- [Task material]:

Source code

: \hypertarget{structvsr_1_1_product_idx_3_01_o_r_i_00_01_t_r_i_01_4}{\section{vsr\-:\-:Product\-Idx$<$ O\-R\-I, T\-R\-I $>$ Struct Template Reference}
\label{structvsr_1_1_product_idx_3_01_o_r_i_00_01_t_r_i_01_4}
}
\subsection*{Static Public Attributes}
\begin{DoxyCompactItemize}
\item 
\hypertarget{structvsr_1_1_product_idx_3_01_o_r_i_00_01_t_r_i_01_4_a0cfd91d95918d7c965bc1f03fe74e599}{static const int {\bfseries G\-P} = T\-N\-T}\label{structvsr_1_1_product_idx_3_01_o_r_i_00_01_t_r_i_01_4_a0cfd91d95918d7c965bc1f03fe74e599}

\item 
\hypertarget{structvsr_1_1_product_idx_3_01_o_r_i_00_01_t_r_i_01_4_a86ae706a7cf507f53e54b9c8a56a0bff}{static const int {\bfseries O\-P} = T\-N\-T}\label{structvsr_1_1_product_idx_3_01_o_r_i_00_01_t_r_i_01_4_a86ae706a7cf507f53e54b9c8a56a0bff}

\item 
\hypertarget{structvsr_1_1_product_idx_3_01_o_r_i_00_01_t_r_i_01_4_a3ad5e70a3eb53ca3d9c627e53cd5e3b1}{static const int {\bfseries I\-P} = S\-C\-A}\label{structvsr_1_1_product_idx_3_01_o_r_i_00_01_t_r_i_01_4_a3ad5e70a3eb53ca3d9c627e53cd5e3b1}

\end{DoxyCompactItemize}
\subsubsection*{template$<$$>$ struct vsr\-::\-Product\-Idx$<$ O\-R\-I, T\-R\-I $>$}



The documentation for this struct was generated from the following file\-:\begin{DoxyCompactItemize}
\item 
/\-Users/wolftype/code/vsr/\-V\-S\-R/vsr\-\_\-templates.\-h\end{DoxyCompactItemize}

- [Task prompt]: In the entries, find the line containing "T\-R\-I $>$ Struct" and output it and all remaining lines exactly.

- [Result of the exercise]:
: \hypertarget{structvsr_1_1_product_idx_3_01_o_r_i_00_01_t_r_i_01_4}{\section{vsr\-:\-:Product\-Idx$<$ O\-R\-I, T\-R\-I $>$ Struct Template Reference}
\label{structvsr_1_1_product_idx_3_01_o_r_i_00_01_t_r_i_01_4}
}
\subsection*{Static Public Attributes}
\begin{DoxyCompactItemize}
\item 
\hypertarget{structvsr_1_1_product_idx_3_01_o_r_i_00_01_t_r_i_01_4_a0cfd91d95918d7c965bc1f03fe74e599}{static const int {\bfseries G\-P} = T\-N\-T}\label{structvsr_1_1_product_idx_3_01_o_r_i_00_01_t_r_i_01_4_a0cfd91d95918d7c965bc1f03fe74e599}

\item 
\hypertarget{structvsr_1_1_product_idx_3_01_o_r_i_00_01_t_r_i_01_4_a86ae706a7cf507f53e54b9c8a56a0bff}{static const int {\bfseries O\-P} = T\-N\-T}\label{structvsr_1_1_product_idx_3_01_o_r_i_00_01_t_r_i_01_4_a86ae706a7cf507f53e54b9c8a56a0bff}

\item 
\hypertarget{structvsr_1_1_product_idx_3_01_o_r_i_00_01_t_r_i_01_4_a3ad5e70a3eb53ca3d9c627e53cd5e3b1}{static const int {\bfseries I\-P} = S\-C\-A}\label{structvsr_1_1_product_idx_3_01_o_r_i_00_01_t_r_i_01_4_a3ad5e70a3eb53ca3d9c627e53cd5e3b1}

\end{DoxyCompactItemize}
\subsubsection*{template$<$$>$ struct vsr\-::\-Product\-Idx$<$ O\-R\-I, T\-R\-I $>$}



The documentation for this struct was generated from the following file\-:\begin{DoxyCompactItemize}
\item 
/\-Users/wolftype/code/vsr/\-V\-S\-R/vsr\-\_\-templates.\-h\end{DoxyCompactItemize}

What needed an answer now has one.